Both the UK and the EU are still in the thrall of the idea that people + any kind of business = prosperity. It's pyramid selling of an immense scale.

And none of that disproves the problem that the UK likes to interefere, with or without its army. The Europeans are not above using that impulse.

Mar 24, 2018 at 6:17 PM | Unregistered CommenterTinyCO2

Please do not tell Roger Harrabin but renewables have been beaten by old fashioned coal. 11.5 per cent for renewable and 11.8 for coal as of now.
Oh dear he promised coal was finished. thankfully it is not.
http://gridwatch.co.uk/
Says AnnG

Mar 24, 2018 at 5:38 PM | Registered Commenterstewgreen

Mar 24, 2018 at 3:27 PM | DaveS

I think that as in Westminster they can campaign and vote, but must declare any interest. As in Westminster, such "interests" may not always be declared.

At Local Authority level, the Planning Permission Committees obtain great influence by a simple show of hands.

Mar 24, 2018 at 4:55 PM | Unregistered Commentergolf charlie

But, how many times have the EU used any of its military forces? France yes, UK yes, but the others?
Mar 24, 2018 at 1:31 PM | TinyCO2
Mar 24, 2018 at 2:22 PM | ottokring

If warfare and armed conflict are a failure of Democracy and Diplomacy, the EU does have a track record, since the Berlin Wall came down:

https://www.theguardian.com/commentisfree/2018/feb/21/europe-crisis-balkans-eu-membership-russia-china-turkey
"The one place I couldn’t possibly have heard this is Brussels.
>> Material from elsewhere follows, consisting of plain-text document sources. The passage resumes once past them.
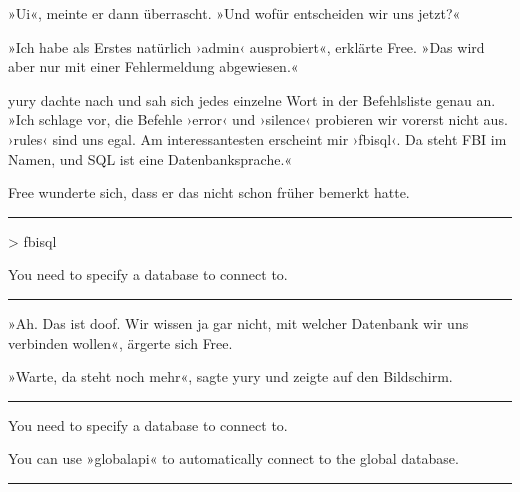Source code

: »Ui«, meinte er dann überrascht. »Und wofür entscheiden wir uns jetzt?«

»Ich habe als Erstes natürlich ›admin‹ ausprobiert«, erklärte Free. »Das wird aber nur mit einer Fehlermeldung abgewiesen.«

yury dachte nach und sah sich jedes einzelne Wort in der Befehlsliste genau an. »Ich schlage vor, die Befehle ›error‹ und ›silence‹ probieren wir vorerst nicht aus. ›rules‹ sind uns egal. Am interessantesten erscheint mir ›fbisql‹. Da steht FBI im Namen, und SQL ist eine Datenbanksprache.«

Free wunderte sich, dass er das nicht schon früher bemerkt hatte.

\noindent \parbox{\textwidth}{ \vspace{3ex} \hrule \vspace{3ex}

    \begin{footnotesize}
    \begin{ttfamily}

\noindent > fbisql

\noindent You need to specify a database to connect to.

    \end{ttfamily}
    \end{footnotesize}

\vspace{3ex} \hrule \vspace{3ex} }

»Ah. Das ist doof. Wir wissen ja gar nicht, mit welcher Datenbank wir uns verbinden wollen«, ärgerte sich Free.

»Warte, da steht noch mehr«, sagte yury und zeigte auf den Bildschirm.

\noindent \parbox{\textwidth}{ \vspace{3ex} \hrule \vspace{3ex}

    \begin{footnotesize}
    \begin{ttfamily}

\noindent You need to specify a database to connect to.

\noindent You can use »globalapi« to automatically connect to the global database.

    \end{ttfamily}
    \end{footnotesize}

\vspace{3ex} \hrule \vspace{3ex} }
That’s because the European Union is still unprepared to live in a world where geopolitics has returned – in which governments, as well as much of the public, are obsessed with borders and territories, and tend to define success less by economic growth than by national pride.

This is what’s at play today in the western Balkans, where the EU’s capacity to think and act as a geopolitical player is being severely put to the test. Earlier this month, the EU presented its new western Balkans strategy. Its stated aim is to encourage reform in Serbia, Montenegro, Bosnia-Herzegovina, Kosovo, Macedonia and Albania, by renewing the prospect of membership. That Brussels institutions, which find themselves in the midst of a populist upsurge affecting most EU countries, now appear to have the courage to restate that membership promise is no small miracle."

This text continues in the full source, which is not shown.